Si The Buried ya es valioso por la cobertura que hace de estos hechos políticos, todavía lo es más cuando nos muestra el Egipto alejado del foco mediático. Hessler vuelve a fijarse en este libro en lo que siempre le ha interesado: la vida cotidiana y las trayectorias de la gente de a pie.
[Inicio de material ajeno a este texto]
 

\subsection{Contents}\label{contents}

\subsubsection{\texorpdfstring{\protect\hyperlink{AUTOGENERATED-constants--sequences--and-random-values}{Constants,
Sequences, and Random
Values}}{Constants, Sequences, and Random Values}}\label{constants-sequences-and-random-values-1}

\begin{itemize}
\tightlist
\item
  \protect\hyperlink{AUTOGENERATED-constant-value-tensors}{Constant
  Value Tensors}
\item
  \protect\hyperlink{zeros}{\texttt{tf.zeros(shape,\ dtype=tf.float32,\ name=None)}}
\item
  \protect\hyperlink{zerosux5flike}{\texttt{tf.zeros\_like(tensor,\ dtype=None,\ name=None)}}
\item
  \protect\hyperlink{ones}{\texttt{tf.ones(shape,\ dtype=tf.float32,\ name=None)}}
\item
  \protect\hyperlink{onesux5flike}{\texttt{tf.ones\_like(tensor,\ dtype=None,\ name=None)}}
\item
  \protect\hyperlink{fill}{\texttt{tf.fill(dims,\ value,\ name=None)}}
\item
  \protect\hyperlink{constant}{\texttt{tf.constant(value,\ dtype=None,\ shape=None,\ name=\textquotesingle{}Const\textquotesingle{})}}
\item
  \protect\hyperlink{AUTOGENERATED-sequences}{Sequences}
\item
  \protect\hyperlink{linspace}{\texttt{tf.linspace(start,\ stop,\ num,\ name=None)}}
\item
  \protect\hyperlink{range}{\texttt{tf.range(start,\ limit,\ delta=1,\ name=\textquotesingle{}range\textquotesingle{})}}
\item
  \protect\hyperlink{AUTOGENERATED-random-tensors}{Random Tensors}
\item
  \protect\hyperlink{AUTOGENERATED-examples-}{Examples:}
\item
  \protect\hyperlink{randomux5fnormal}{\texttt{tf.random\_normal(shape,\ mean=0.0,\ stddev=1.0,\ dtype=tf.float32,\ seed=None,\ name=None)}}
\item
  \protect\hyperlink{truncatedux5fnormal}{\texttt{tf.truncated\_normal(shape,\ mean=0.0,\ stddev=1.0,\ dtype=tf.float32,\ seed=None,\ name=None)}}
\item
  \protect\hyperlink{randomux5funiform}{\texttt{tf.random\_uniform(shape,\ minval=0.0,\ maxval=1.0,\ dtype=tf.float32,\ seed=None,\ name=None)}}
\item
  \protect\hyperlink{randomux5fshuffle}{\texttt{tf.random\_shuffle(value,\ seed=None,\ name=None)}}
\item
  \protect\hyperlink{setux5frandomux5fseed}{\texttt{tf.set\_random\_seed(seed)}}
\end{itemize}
Uno de los personajes principales —y amigo del autor— es Sayyid, un basurero de El Cairo. Gracias a él conocemos cómo funcionan los matrimonios entre las clases bajas egipcias, cómo es la vida de los inmigrantes del Alto Egipto que llegaron a la capital, o cuáles son las obsesiones, fobias o bromas de los hombres egipcios. También nos sirve para entender cómo el carácter autogestionado e informal de los ciudadanos a veces va mucho por delante del Gobierno egipcio: el gremio de los basureros al que pertenece Sayyid, por ejemplo, funciona por iniciativa propia y al margen de las autoridades, pero consigue que todas las casas y calles estén mayoritariamente limpias y que las tasas de reciclajes sean del 80 % —en Estados Unidos es menos de la mitad—. Cada vecino paga directamente a estos basureros lo que considera conveniente. El barrio periférico donde vive Sayyid también nació de un impulso informal similar: ha sido construido por sus propios habitantes y tiene una red de servicios locales que funciona bien. En bastantes casos, la intervención del Gobierno acaba perjudicando más a estas comunidades que si se las deja vivir por su cuenta.
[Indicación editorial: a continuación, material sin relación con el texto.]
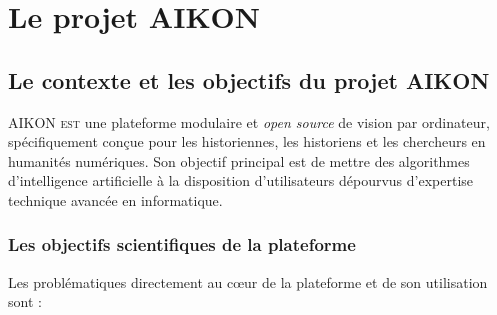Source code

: \chapter[Le projet AIKON]{Le projet AIKON}

\section{Le contexte et les objectifs du projet AIKON}

\lettrine{A}{IKON est} une plateforme modulaire et \textit{open source} de vision par ordinateur, spécifiquement conçue pour les historiennes, les historiens et les chercheurs en humanités numériques. Son objectif principal est de mettre des algorithmes d'intelligence artificielle à la disposition d'utilisateurs dépourvus d'expertise technique avancée en informatique.


\subsection{Les objectifs scientifiques de la plateforme}
Les problématiques directement au c\oe ur de la plateforme et de son utilisation sont :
Otro personaje del libro es Manu, uno de los traductores que Hessler tuvo al llegar al país. Mediante su vida conocemos el peligroso día a día de los homosexuales egipcios. Es un mundo más extenso de lo que podría parecer. La concepción de qué es ser gay no es la misma que en Occidente: Manu le explica al autor cómo hay, por un lado, los homosexuales como él, que se consideran como tales, y, por otro, heterosexuales que acuden en busca de encuentros sexuales con hombres, pero que no se consideran gais y tienen la intención de casarse y tener hijos con mujeres. Tantos unos como otros se conocen en espacios públicos claves de El Cairo. El problema es que —especialmente en el caso de estos heterosexuales que buscan la compañía de hombres— después de mantener relaciones sexuales muchos tienen sensación de culpa, a lo que responden con brotes de homofobia y violencia. Muchos homosexuales acaban recibiendo una paliza por parte de los hombres con los que se han acostado. Otros son denunciados a la policía acusados de violaciones falsas, lo que genera detenciones sádicas y violentas.

Otra constante de los libros de Hessler es que su trabajo de campo no se reduce a las grandes ciudades, sino que sus viajes a pueblos o aldeas rurales nos sirven para contrastar diferentes realidades dentro de una misma nación. Aprovechando las visitas que hace a excavaciones arqueológicas a lo largo de todo el país —y que ocupan la parte del libro dedicada a explicar la vida y momentos estelares del Egipto faraónico—, el autor cuenta cómo la influencia de los diversos clanes locales juega un papel esencial en las elecciones y en la vida pública de estas zonas. Los motivos de apoyar a cierto partido —o empezar una manifestación— son muy distintos a los de los habitantes de El Cairo. También la visión política es diferente: en estas zonas se aprecia mucho más a los líderes con mano dura. En el caso de Morsi, por ejemplo, si muchos en la capital lo acusaban de ser cada vez más autoritario, en estas zonas rurales se le criticaba por ser demasiado blando.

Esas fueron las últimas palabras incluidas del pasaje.